[Start of Attachment]

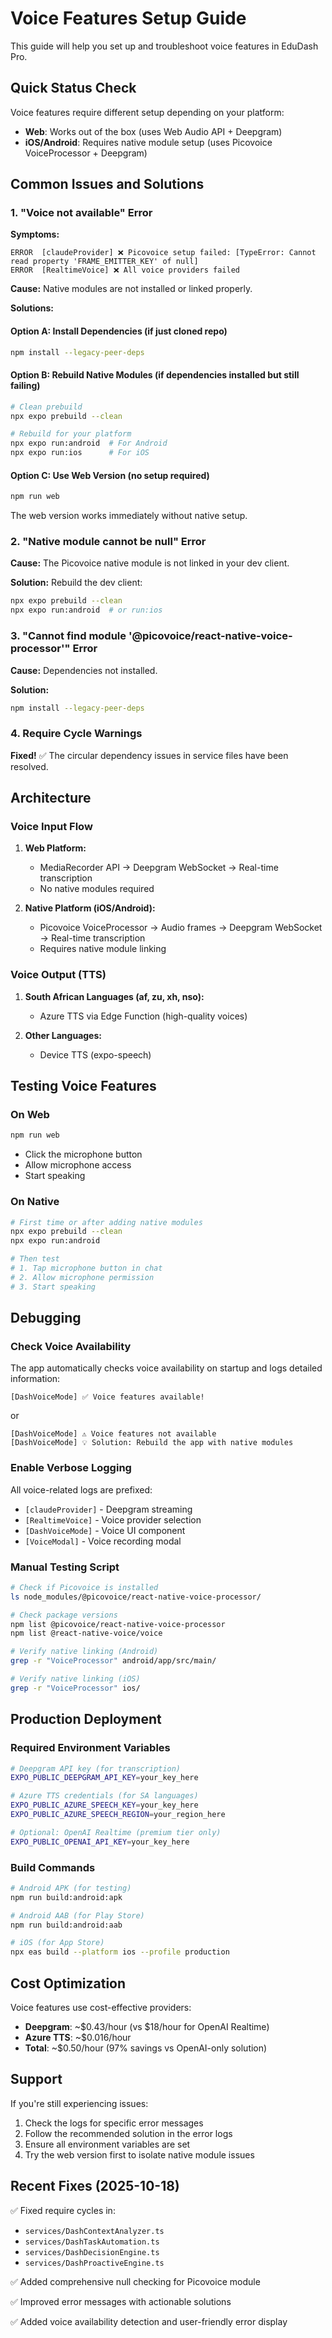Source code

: # Voice Features Setup Guide

This guide will help you set up and troubleshoot voice features in EduDash Pro.

## Quick Status Check

Voice features require different setup depending on your platform:

- **Web**: Works out of the box (uses Web Audio API + Deepgram)
- **iOS/Android**: Requires native module setup (uses Picovoice VoiceProcessor + Deepgram)

## Common Issues and Solutions

### 1. "Voice not available" Error

**Symptoms:**
```
ERROR  [claudeProvider] ❌ Picovoice setup failed: [TypeError: Cannot read property 'FRAME_EMITTER_KEY' of null]
ERROR  [RealtimeVoice] ❌ All voice providers failed
```

**Cause:** Native modules are not installed or linked properly.

**Solutions:**

#### Option A: Install Dependencies (if just cloned repo)
```bash
npm install --legacy-peer-deps
```

#### Option B: Rebuild Native Modules (if dependencies installed but still failing)
```bash
# Clean prebuild
npx expo prebuild --clean

# Rebuild for your platform
npx expo run:android  # For Android
npx expo run:ios      # For iOS
```

#### Option C: Use Web Version (no setup required)
```bash
npm run web
```
The web version works immediately without native setup.

### 2. "Native module cannot be null" Error

**Cause:** The Picovoice native module is not linked in your dev client.

**Solution:** Rebuild the dev client:
```bash
npx expo prebuild --clean
npx expo run:android  # or run:ios
```

### 3. "Cannot find module '@picovoice/react-native-voice-processor'" Error

**Cause:** Dependencies not installed.

**Solution:**
```bash
npm install --legacy-peer-deps
```

### 4. Require Cycle Warnings

**Fixed!** ✅ The circular dependency issues in service files have been resolved.

## Architecture

### Voice Input Flow

1. **Web Platform:**
   - MediaRecorder API → Deepgram WebSocket → Real-time transcription
   - No native modules required

2. **Native Platform (iOS/Android):**
   - Picovoice VoiceProcessor → Audio frames → Deepgram WebSocket → Real-time transcription
   - Requires native module linking

### Voice Output (TTS)

1. **South African Languages (af, zu, xh, nso):**
   - Azure TTS via Edge Function (high-quality voices)

2. **Other Languages:**
   - Device TTS (expo-speech)

## Testing Voice Features

### On Web
```bash
npm run web
```
- Click the microphone button
- Allow microphone access
- Start speaking

### On Native
```bash
# First time or after adding native modules
npx expo prebuild --clean
npx expo run:android

# Then test
# 1. Tap microphone button in chat
# 2. Allow microphone permission
# 3. Start speaking
```

## Debugging

### Check Voice Availability
The app automatically checks voice availability on startup and logs detailed information:

```
[DashVoiceMode] ✅ Voice features available!
```
or
```
[DashVoiceMode] ⚠️ Voice features not available
[DashVoiceMode] 💡 Solution: Rebuild the app with native modules
```

### Enable Verbose Logging
All voice-related logs are prefixed:
- `[claudeProvider]` - Deepgram streaming
- `[RealtimeVoice]` - Voice provider selection
- `[DashVoiceMode]` - Voice UI component
- `[VoiceModal]` - Voice recording modal

### Manual Testing Script
```bash
# Check if Picovoice is installed
ls node_modules/@picovoice/react-native-voice-processor/

# Check package versions
npm list @picovoice/react-native-voice-processor
npm list @react-native-voice/voice

# Verify native linking (Android)
grep -r "VoiceProcessor" android/app/src/main/

# Verify native linking (iOS)
grep -r "VoiceProcessor" ios/
```

## Production Deployment

### Required Environment Variables
```bash
# Deepgram API key (for transcription)
EXPO_PUBLIC_DEEPGRAM_API_KEY=your_key_here

# Azure TTS credentials (for SA languages)
EXPO_PUBLIC_AZURE_SPEECH_KEY=your_key_here
EXPO_PUBLIC_AZURE_SPEECH_REGION=your_region_here

# Optional: OpenAI Realtime (premium tier only)
EXPO_PUBLIC_OPENAI_API_KEY=your_key_here
```

### Build Commands
```bash
# Android APK (for testing)
npm run build:android:apk

# Android AAB (for Play Store)
npm run build:android:aab

# iOS (for App Store)
npx eas build --platform ios --profile production
```

## Cost Optimization

Voice features use cost-effective providers:
- **Deepgram**: ~$0.43/hour (vs $18/hour for OpenAI Realtime)
- **Azure TTS**: ~$0.016/hour
- **Total**: ~$0.50/hour (97% savings vs OpenAI-only solution)

## Support

If you're still experiencing issues:
1. Check the logs for specific error messages
2. Follow the recommended solution in the error logs
3. Ensure all environment variables are set
4. Try the web version first to isolate native module issues

## Recent Fixes (2025-10-18)

✅ Fixed require cycles in:
- `services/DashContextAnalyzer.ts`
- `services/DashTaskAutomation.ts`
- `services/DashDecisionEngine.ts`
- `services/DashProactiveEngine.ts`

✅ Added comprehensive null checking for Picovoice module

✅ Improved error messages with actionable solutions

✅ Added voice availability detection and user-friendly error display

[End of Attachment]

=== Activity ===
Copy out each line of the material above that holds the word "grep".

=== Answer box ===
grep -r "VoiceProcessor" android/app/src/main/
grep -r "VoiceProcessor" ios/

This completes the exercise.